As usual, click any photo to bring up a larger version.
THERE ARE MORE VIDEOS IN THE SECOND ARTICLE (LINK BELOW)
If you are interested in building your own version of this project, I have a set of detailed plans available for purchase for a modest price.
This includes 1:1 plans which you can print out and tape (or glue) together to create full size traceable plans for Bending Form to make the curved sides, which I think is the most challenging part of the project. Read More... »
What could be better than a child's noisy push/pull toy? How about TWO noisy push toys?
I built the pushtoy on the right over 18 years ago, back in 1998, when my son was a toddler. It is based on a photo of a wooden toy that I found online. I was intrigued by the idea, and got together with my brother and designed and built a version of it. This is way before the time of youtube... I didn't even own a digital camera back then, and I have no photos at all of the build, let alone any video.
I recently decided that it would be fun to revisit this project. However, this time I would thoroughly document and film it for my youtube channel.
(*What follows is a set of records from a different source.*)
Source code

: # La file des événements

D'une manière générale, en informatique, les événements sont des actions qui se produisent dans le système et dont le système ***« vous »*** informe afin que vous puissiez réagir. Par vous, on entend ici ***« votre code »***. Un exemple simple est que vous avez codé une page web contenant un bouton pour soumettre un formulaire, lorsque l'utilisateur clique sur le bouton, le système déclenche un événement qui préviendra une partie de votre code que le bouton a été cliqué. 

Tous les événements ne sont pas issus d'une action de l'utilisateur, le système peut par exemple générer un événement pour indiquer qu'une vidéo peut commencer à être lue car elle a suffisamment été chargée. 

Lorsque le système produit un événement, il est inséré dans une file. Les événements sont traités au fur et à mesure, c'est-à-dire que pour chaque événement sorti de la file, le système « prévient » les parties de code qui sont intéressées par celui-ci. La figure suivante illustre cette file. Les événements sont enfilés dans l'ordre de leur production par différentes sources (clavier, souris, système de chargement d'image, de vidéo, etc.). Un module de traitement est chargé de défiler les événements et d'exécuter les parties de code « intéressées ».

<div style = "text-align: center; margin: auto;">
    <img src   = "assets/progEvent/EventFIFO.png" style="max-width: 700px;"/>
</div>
Here is how it works. There is no axle through the center of the piece. Instead, the axles are just stubs that connect the wheels to the outside frame. The wheels are connected together by four dowels, and there are eight noisemaker blocks that can swing freely on the dowels.
As the wheels turn the noisemaker block falls forward, and bangs against the neighbouring dowel, as shown in this photo...
... then as the wheel continues to turn, the block turns upside down, and then falls forward again (this time while upside down) and bangs against the other neighbouring dowel. To the left side of the photo you can see an example noisemaker block mounted on a dowel.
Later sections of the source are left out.